EXERCISE INPUTS section start

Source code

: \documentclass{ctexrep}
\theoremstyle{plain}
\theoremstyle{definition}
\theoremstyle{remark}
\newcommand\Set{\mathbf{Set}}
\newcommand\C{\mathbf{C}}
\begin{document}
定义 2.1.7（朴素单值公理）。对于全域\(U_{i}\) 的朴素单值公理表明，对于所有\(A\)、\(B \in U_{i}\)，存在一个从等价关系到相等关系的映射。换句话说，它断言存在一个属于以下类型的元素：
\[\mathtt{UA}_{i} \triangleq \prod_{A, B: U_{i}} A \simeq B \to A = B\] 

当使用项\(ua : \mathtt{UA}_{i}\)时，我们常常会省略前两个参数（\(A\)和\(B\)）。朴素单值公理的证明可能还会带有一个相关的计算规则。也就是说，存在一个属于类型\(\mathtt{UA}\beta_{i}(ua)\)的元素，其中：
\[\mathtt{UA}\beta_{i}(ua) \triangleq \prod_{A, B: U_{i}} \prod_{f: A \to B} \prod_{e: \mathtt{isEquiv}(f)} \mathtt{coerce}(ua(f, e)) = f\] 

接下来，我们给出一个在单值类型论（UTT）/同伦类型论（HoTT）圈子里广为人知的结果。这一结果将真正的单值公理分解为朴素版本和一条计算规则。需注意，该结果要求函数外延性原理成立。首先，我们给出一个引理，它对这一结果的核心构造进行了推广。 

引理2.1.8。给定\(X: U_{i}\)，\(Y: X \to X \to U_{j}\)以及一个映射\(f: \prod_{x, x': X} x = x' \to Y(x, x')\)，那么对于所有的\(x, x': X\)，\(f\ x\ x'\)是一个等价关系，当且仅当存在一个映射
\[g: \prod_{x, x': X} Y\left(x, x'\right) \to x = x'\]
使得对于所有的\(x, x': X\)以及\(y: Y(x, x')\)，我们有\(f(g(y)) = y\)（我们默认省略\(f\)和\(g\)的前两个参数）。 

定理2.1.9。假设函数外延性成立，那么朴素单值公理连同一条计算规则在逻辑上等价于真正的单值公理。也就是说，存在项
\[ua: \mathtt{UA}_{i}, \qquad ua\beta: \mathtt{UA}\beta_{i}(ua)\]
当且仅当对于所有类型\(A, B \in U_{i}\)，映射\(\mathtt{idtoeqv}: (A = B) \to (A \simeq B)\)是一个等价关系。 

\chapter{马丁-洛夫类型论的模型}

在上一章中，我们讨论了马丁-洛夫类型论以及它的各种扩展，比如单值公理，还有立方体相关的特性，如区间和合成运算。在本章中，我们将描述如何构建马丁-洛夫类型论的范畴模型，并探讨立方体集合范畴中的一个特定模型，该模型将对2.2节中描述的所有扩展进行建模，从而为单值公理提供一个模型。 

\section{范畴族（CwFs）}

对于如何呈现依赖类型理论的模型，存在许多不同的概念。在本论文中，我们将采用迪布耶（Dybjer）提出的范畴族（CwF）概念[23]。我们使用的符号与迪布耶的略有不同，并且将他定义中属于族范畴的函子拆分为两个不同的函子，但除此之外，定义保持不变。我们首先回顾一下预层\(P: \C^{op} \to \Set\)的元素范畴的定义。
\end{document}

EXERCISE INPUTS section end

### ABOUT THIS EXERCISE
Go through the data above and return each line containing the string "newcommand".

### RESPONSE AREA
\newcommand\Set{\mathbf{Set}}
\newcommand\C{\mathbf{C}}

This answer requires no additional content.